= Available data =
====
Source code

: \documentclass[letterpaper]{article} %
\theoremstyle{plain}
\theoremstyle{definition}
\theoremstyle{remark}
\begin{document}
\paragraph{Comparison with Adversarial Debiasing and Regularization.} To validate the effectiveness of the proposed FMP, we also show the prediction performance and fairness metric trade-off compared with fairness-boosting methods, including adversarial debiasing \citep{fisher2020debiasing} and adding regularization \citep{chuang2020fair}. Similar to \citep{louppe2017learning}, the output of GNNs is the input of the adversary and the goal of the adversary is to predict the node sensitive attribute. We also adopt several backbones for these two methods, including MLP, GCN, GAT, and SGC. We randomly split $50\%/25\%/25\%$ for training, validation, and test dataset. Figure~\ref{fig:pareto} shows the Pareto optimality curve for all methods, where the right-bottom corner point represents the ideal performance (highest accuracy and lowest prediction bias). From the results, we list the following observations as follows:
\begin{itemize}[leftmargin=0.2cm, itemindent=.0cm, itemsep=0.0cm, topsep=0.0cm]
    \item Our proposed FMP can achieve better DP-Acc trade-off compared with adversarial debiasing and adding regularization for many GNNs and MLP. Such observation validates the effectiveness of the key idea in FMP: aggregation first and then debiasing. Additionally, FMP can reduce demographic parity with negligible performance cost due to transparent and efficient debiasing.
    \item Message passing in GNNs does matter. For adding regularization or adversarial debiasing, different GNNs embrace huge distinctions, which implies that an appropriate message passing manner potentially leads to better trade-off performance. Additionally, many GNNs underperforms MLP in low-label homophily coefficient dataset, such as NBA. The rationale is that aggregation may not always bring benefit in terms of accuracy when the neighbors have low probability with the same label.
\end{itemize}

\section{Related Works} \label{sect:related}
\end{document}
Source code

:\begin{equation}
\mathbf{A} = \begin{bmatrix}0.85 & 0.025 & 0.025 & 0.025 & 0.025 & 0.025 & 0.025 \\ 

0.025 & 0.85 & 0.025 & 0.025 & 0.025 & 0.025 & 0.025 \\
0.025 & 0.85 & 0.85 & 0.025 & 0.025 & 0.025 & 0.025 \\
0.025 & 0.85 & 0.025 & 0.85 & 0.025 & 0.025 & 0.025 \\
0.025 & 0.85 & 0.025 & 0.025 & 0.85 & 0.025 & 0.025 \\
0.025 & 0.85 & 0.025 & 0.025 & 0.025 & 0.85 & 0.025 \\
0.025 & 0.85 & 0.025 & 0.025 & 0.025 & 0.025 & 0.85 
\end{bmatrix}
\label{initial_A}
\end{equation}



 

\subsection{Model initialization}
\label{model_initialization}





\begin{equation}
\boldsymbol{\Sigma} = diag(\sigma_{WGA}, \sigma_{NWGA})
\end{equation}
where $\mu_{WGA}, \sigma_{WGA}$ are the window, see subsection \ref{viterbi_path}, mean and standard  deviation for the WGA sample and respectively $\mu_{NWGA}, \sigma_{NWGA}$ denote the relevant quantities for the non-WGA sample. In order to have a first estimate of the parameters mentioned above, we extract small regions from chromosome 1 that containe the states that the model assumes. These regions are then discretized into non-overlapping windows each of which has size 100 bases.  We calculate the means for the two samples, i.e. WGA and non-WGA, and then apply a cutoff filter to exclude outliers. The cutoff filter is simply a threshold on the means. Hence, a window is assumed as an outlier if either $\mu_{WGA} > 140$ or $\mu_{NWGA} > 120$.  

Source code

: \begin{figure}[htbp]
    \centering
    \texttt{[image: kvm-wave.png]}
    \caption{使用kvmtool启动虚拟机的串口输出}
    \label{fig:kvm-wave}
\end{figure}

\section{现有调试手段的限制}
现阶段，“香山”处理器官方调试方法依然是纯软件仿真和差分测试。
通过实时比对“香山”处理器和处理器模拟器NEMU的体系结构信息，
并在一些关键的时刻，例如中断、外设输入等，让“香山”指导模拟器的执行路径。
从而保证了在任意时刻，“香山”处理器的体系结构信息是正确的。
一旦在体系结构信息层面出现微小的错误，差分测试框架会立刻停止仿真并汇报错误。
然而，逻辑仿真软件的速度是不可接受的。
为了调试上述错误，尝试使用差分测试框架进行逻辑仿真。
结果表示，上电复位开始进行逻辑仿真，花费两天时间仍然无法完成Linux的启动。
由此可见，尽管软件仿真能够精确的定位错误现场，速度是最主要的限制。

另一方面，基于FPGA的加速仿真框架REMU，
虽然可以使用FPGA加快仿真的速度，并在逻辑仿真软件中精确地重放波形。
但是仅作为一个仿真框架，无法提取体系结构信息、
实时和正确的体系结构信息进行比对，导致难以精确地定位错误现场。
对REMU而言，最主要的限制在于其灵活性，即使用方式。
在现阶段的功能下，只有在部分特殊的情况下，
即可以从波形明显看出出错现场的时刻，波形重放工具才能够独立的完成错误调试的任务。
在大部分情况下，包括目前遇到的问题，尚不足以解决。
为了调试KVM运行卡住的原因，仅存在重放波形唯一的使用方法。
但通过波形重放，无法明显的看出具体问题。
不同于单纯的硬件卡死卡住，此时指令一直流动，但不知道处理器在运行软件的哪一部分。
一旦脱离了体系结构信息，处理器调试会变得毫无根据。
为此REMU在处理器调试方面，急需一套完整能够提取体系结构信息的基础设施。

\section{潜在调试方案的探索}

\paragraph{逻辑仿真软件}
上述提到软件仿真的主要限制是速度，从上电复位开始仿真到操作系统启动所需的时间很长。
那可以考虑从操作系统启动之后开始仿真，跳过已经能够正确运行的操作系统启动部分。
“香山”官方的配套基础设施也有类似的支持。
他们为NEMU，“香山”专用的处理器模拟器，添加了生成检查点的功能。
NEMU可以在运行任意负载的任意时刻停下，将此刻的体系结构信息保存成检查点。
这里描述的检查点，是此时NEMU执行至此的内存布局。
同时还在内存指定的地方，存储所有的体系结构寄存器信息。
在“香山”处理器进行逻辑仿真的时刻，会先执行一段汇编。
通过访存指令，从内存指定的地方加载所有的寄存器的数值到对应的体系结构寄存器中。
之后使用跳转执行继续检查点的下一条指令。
====
= Requirement =
Every line in the data above that contains "equation" needs to be copied.

= Answer box =
:\begin{equation}
\end{equation}
\begin{equation}
\end{equation}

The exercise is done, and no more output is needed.